Contact: Lawrence Hajna (609) 984-1795
Lawrence Ragonese (609) 292-2994
Bob Considine (609) 984-1795

VOLUNTEERS BRAVE DOWNPOURS AS DEP’S BARNEGAT BAY BLITZ GETS UNDER WAY

(12/P58) TRENTON - Volunteers from scores of schools and organizations braved off-and-on downpours today as they fanned out across the Barnegat Bay watershed in the second installment of the watershed-wide trash and debris cleanup.

“The enthusiasm today has been amazing despite the weather,” said Department of Environmental Protection Commissioner Bob Martin, who joined volunteers in picking up trash from several locations around the bay. “I thank each of the volunteers, especially the children from schools across the watershed, for their dedication, commitment – and for leading by example. You are truly making a difference.”

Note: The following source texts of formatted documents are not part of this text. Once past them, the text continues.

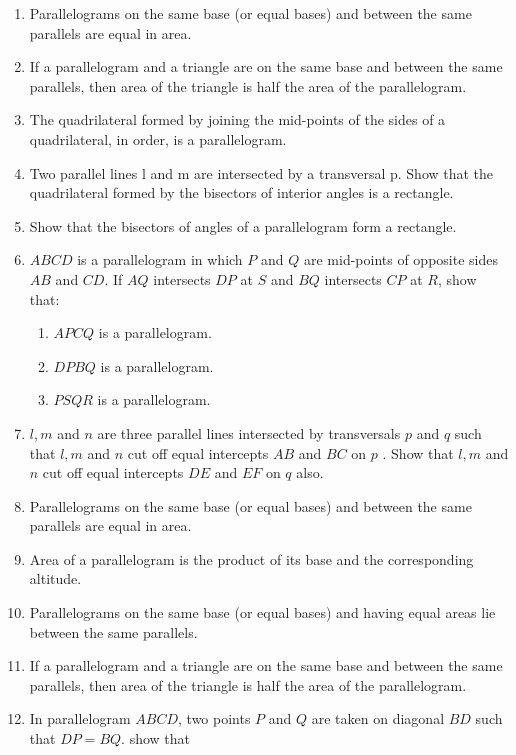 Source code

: \renewcommand{\theequation}{\theenumi}
\begin{enumerate}[label=\arabic*.,ref=\thesubsection.\theenumi]
%
%
%
%
\item Parallelograms on the same base (or equal bases) and between the same parallels are equal in area.
\item If a parallelogram and a triangle are on the same base and between the same parallels, then area of the triangle is half the area of the parallelogram.
%
\item  The quadrilateral formed by joining the mid-points of the sides of a quadrilateral, in order, is a parallelogram.
%
%
\item Two parallel lines l and m are intersected by a transversal p. Show that the quadrilateral formed by the bisectors of interior angles is a rectangle.
%
\item Show that the bisectors of angles of a parallelogram form a rectangle.
%
%
\item $ABCD$ is a parallelogram in which $P$ and $Q$ are mid-points of opposite sides $AB$ and $CD$. If $AQ$ intersects $DP$ at $S$ and $BQ$ intersects $CP$ at $R$, show that: 
%
\begin{enumerate}
\item  $APCQ$ is a parallelogram. 
\item $DPBQ$ is a parallelogram. 
\item $PSQR$ is a parallelogram.
\end{enumerate}
%
\item $l, m$ and $n$ are three parallel lines intersected by transversals $p$ and $q$ such that $l, m$ and $n$ cut off equal intercepts $AB$ and $BC$ on $p$ . Show that $l, m$ and $n$ cut off equal intercepts $DE$ and $EF$ on $q$ also.
%
\item Parallelograms on the same base (or equal bases) and between the same parallels are equal in area.
\item Area of a parallelogram is the product of its base and the corresponding altitude. 
\item Parallelograms on the same base (or equal bases) and having equal areas lie between the same parallels.
\item If a parallelogram and a triangle are on the same base and between the same parallels, then area of the triangle is half the area of the parallelogram.
\item In parallelogram $ABCD$, two points $P$ and $Q$ are taken on diagonal $BD$ such that $DP = BQ$. show that \begin{enumerate}

\end{enumerate}
\end{enumerate}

The volunteers cleaned up trash along creeks, in wooded areas, on school grounds, around lakes, and from marshes across the 660-square-mile watershed that encompasses 37 municipalities, 33 in Ocean County and four in Monmouth County.

The Blitz is an important part of Governor Chris Christie’s 10-point comprehensive restoration plan for the ecologically stressed bay. The cleanup is co-sponsored by the DEP and the New Jersey Clean Communities Council.

Other partners include the MATES Academy, the New Jersey Environmental Infrastructure Trust, Waste Management, the Barnegat Bay Partnership, Clean Ocean Action, ReClam the Bay, Sustainable Jersey, Starbucks, Wawa, and the American Council of Engineering Companies.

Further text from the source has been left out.